→ **YOUR OBJECTIVE**
Below is a listing. Copy each line of it that holds the word "Problem".

→ **DATA**
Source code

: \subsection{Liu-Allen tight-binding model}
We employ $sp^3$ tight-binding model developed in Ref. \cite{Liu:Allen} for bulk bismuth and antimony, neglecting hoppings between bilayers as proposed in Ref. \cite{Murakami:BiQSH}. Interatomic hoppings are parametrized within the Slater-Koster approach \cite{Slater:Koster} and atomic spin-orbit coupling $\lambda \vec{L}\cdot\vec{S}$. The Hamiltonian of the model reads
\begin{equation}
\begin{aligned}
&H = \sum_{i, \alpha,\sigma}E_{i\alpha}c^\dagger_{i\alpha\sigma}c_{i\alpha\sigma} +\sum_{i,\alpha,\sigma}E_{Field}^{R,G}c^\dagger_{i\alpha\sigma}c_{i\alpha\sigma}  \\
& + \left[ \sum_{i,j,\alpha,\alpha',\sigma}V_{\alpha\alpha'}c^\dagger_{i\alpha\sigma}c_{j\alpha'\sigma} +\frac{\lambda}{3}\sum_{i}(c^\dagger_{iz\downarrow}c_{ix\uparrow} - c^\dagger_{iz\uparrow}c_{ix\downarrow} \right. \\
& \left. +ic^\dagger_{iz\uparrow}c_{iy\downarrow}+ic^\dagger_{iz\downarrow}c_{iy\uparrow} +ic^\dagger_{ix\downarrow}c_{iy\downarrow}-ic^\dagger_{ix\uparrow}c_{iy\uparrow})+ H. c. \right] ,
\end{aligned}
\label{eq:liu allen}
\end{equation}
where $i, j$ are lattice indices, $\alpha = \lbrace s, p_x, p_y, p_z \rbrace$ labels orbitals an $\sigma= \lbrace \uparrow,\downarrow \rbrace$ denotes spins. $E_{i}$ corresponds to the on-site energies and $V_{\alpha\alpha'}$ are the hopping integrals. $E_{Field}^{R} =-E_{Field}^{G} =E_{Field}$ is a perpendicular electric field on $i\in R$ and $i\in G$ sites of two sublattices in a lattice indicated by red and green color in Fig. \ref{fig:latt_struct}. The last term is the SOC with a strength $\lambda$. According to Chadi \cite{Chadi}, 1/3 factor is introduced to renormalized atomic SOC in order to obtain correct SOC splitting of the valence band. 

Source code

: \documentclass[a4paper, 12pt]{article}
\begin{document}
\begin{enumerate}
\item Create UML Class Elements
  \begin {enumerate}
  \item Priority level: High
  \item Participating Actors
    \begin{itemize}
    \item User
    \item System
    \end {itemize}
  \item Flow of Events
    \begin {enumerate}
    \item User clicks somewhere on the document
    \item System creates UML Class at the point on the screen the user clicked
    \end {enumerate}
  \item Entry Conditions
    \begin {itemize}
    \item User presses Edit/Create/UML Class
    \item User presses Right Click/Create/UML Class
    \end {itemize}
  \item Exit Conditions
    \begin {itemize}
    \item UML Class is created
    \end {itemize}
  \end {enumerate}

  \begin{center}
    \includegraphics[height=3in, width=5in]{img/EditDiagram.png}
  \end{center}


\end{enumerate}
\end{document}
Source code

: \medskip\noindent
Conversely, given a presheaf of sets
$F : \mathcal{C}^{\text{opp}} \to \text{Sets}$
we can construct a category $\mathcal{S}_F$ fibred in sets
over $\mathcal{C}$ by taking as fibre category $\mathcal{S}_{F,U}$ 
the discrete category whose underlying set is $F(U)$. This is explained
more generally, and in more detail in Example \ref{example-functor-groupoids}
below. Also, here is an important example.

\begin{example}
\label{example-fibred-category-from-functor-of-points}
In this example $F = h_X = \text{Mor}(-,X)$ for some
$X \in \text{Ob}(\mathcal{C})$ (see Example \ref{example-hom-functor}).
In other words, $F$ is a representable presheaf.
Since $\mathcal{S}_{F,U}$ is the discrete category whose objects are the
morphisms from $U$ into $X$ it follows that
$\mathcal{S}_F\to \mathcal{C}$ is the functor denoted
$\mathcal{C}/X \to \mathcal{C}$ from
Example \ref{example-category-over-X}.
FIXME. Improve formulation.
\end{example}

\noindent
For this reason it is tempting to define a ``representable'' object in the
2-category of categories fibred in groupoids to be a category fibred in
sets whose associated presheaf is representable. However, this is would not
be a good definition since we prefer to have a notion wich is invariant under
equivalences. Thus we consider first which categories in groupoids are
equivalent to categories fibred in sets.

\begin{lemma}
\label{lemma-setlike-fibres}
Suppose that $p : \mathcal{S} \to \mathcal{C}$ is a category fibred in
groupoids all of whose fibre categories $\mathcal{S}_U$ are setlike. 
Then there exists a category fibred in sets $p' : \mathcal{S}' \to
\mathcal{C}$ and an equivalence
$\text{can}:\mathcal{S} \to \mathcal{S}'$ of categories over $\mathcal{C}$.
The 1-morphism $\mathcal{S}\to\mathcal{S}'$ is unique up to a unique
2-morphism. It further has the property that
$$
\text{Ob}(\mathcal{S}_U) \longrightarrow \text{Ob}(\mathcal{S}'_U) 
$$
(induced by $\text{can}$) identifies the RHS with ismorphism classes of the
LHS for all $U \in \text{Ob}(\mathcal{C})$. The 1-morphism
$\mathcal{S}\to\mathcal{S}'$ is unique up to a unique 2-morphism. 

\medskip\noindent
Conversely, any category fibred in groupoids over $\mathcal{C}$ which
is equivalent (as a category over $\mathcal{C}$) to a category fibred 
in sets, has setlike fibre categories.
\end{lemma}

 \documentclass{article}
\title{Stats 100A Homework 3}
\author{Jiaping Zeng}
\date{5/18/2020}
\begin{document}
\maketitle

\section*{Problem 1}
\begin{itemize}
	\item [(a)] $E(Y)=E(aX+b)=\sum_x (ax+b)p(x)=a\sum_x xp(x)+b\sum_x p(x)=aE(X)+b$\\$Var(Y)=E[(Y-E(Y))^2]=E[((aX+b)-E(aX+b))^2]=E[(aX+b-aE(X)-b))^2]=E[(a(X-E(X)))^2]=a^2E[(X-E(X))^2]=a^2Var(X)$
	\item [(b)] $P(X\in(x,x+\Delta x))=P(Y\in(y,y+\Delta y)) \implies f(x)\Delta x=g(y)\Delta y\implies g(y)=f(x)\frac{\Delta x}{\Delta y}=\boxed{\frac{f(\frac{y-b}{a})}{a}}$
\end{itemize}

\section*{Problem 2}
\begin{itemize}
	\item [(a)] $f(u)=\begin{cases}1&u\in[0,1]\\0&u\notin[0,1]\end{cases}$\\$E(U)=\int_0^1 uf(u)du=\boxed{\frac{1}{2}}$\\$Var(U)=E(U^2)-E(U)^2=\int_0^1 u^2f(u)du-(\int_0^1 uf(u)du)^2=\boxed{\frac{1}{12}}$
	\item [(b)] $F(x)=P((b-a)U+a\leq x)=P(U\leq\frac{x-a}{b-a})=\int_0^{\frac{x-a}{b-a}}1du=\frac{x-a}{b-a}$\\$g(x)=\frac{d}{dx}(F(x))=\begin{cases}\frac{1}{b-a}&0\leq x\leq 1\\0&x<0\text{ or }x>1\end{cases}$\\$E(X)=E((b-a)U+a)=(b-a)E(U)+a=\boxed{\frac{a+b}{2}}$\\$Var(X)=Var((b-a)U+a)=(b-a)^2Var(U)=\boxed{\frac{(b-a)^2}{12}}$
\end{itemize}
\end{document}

→ **RESPONSE BOX**
\section*{Problem 1}
\section*{Problem 2}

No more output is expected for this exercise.